# Task details:
Copy out, from the data, each line containing the string "core".

# Items listed in a dataset:
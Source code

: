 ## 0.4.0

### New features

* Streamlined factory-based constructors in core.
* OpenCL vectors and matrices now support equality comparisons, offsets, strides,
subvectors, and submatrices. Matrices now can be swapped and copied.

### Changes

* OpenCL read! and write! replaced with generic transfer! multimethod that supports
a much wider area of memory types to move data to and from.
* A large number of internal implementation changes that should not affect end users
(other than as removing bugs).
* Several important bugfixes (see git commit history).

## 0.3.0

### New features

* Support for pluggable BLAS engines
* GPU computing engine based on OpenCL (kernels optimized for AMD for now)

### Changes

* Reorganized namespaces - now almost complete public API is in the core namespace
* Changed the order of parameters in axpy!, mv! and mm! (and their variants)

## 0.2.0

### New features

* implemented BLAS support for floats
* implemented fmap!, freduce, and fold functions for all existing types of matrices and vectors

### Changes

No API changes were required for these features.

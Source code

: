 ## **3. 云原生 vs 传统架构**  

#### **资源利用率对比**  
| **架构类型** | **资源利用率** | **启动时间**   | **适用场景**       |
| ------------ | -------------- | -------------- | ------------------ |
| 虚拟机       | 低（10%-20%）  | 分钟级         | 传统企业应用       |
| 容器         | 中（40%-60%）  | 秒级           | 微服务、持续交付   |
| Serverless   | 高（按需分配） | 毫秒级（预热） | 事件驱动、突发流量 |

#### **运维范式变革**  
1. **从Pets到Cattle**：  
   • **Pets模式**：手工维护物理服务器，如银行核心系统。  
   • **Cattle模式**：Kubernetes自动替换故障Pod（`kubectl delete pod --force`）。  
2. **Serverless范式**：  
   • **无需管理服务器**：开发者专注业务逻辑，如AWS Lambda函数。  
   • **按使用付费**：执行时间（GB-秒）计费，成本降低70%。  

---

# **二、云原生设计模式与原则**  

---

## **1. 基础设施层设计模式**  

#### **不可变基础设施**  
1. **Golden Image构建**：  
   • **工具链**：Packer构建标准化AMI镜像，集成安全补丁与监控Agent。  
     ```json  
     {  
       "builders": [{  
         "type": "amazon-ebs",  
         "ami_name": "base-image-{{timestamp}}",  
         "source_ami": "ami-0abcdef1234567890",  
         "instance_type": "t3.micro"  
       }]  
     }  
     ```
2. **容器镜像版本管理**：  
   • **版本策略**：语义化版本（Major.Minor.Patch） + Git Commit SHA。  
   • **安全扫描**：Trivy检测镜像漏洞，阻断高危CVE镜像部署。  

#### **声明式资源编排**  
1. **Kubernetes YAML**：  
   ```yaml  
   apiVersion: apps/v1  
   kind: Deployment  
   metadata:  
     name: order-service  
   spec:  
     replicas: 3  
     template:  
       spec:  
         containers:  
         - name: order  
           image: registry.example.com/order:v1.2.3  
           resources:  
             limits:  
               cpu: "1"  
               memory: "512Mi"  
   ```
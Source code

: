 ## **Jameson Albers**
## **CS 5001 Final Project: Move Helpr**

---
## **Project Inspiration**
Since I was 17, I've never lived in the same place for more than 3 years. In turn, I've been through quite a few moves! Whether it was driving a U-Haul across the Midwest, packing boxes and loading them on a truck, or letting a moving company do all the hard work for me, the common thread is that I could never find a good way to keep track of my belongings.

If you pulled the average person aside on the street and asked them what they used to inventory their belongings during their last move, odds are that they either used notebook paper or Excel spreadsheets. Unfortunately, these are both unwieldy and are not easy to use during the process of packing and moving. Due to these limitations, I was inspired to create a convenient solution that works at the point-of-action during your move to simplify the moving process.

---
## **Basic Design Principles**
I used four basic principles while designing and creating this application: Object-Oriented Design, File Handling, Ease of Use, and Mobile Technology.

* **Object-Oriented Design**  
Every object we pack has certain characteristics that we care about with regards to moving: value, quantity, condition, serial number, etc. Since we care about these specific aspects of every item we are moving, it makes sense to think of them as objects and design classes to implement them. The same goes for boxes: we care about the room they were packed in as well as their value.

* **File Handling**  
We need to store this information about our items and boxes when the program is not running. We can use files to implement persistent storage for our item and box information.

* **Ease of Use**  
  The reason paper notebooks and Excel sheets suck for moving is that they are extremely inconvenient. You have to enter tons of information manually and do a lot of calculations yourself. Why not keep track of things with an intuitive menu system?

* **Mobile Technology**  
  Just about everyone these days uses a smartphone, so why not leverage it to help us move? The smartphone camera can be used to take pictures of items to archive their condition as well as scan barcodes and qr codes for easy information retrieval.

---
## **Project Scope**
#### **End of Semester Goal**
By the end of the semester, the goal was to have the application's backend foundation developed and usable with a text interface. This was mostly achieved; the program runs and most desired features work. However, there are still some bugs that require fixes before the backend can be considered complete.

# Response area:
* Streamlined factory-based constructors in core.
* Reorganized namespaces - now almost complete public API is in the core namespace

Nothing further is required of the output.